> To do: Although the entries contain pictures, return everything else in them verbatim and omit the pictures.

+++ Extracted entries +++

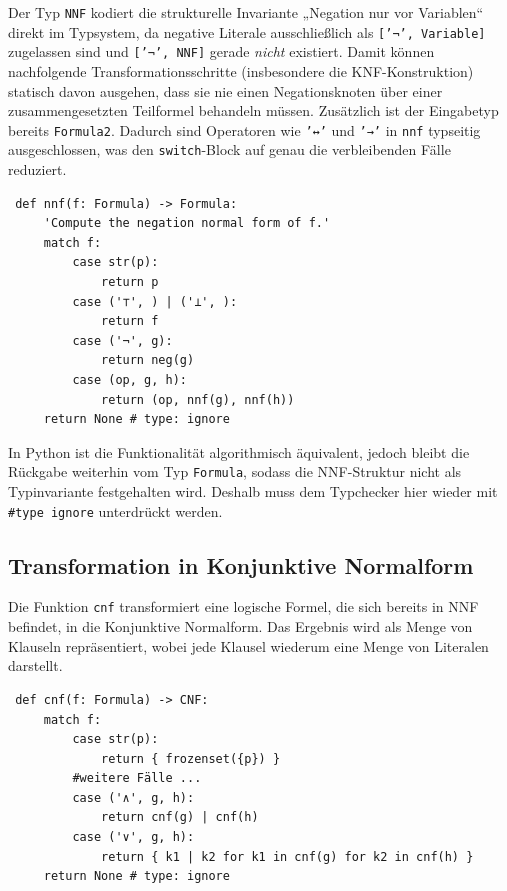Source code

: Der Typ \texttt{NNF} kodiert die strukturelle Invariante „Negation nur vor Variablen“ direkt im Typsystem, da negative Literale ausschließlich als \texttt{['¬', Variable]} zugelassen sind und \texttt{['¬', NNF]} gerade \textit{nicht} existiert. %
Damit können nachfolgende Transformationsschritte (insbesondere die \ac{KNF}-Konstruktion) statisch davon ausgehen, dass sie nie einen Negationsknoten über einer zusammengesetzten Teilformel behandeln müssen. 
Zusätzlich ist der Eingabetyp bereits \texttt{Formula2}. Dadurch sind Operatoren wie \texttt{'↔'} und \texttt{'→'} in \texttt{nnf} typseitig ausgeschlossen, was den \texttt{switch}-Block auf genau die verbleibenden Fälle reduziert.

\begin{verbatim}
 def nnf(f: Formula) -> Formula:
     'Compute the negation normal form of f.'
     match f:
         case str(p):
             return p
         case ('⊤', ) | ('⊥', ):
             return f
         case ('¬', g):
             return neg(g)
         case (op, g, h):
             return (op, nnf(g), nnf(h))
     return None # type: ignore
\end{verbatim}

In Python ist die Funktionalität algorithmisch äquivalent, jedoch bleibt die Rückgabe weiterhin vom Typ \texttt{Formula}, sodass die \ac{NNF}-Struktur nicht als Typinvariante festgehalten wird. Deshalb muss dem Typchecker hier wieder mit \texttt{\#type ignore} unterdrückt werden.


\subsection{Transformation in Konjunktive Normalform}

Die Funktion \texttt{cnf} transformiert eine logische Formel, die sich bereits in \ac{NNF} befindet, in die Konjunktive Normalform. Das Ergebnis wird als Menge von Klauseln repräsentiert, wobei jede Klausel wiederum eine Menge von Literalen darstellt. 

\begin{verbatim}
 def cnf(f: Formula) -> CNF:
     match f:
         case str(p):         
             return { frozenset({p}) }
         #weitere Fälle ...
         case ('∧', g, h):
             return cnf(g) | cnf(h)
         case ('∨', g, h):
             return { k1 | k2 for k1 in cnf(g) for k2 in cnf(h) }
     return None # type: ignore
\end{verbatim}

+++

> Reply to the exercise:
Source code

: Der Typ \texttt{NNF} kodiert die strukturelle Invariante „Negation nur vor Variablen“ direkt im Typsystem, da negative Literale ausschließlich als \texttt{['¬', Variable]} zugelassen sind und \texttt{['¬', NNF]} gerade \textit{nicht} existiert. %
Damit können nachfolgende Transformationsschritte (insbesondere die \ac{KNF}-Konstruktion) statisch davon ausgehen, dass sie nie einen Negationsknoten über einer zusammengesetzten Teilformel behandeln müssen. 
Zusätzlich ist der Eingabetyp bereits \texttt{Formula2}. Dadurch sind Operatoren wie \texttt{'↔'} und \texttt{'→'} in \texttt{nnf} typseitig ausgeschlossen, was den \texttt{switch}-Block auf genau die verbleibenden Fälle reduziert.

\begin{verbatim}
 def nnf(f: Formula) -> Formula:
     'Compute the negation normal form of f.'
     match f:
         case str(p):
             return p
         case ('⊤', ) | ('⊥', ):
             return f
         case ('¬', g):
             return neg(g)
         case (op, g, h):
             return (op, nnf(g), nnf(h))
     return None # type: ignore
\end{verbatim}

In Python ist die Funktionalität algorithmisch äquivalent, jedoch bleibt die Rückgabe weiterhin vom Typ \texttt{Formula}, sodass die \ac{NNF}-Struktur nicht als Typinvariante festgehalten wird. Deshalb muss dem Typchecker hier wieder mit \texttt{\#type ignore} unterdrückt werden.


\subsection{Transformation in Konjunktive Normalform}

Die Funktion \texttt{cnf} transformiert eine logische Formel, die sich bereits in \ac{NNF} befindet, in die Konjunktive Normalform. Das Ergebnis wird als Menge von Klauseln repräsentiert, wobei jede Klausel wiederum eine Menge von Literalen darstellt. 

\begin{verbatim}
 def cnf(f: Formula) -> CNF:
     match f:
         case str(p):         
             return { frozenset({p}) }
         #weitere Fälle ...
         case ('∧', g, h):
             return cnf(g) | cnf(h)
         case ('∨', g, h):
             return { k1 | k2 for k1 in cnf(g) for k2 in cnf(h) }
     return None # type: ignore
\end{verbatim}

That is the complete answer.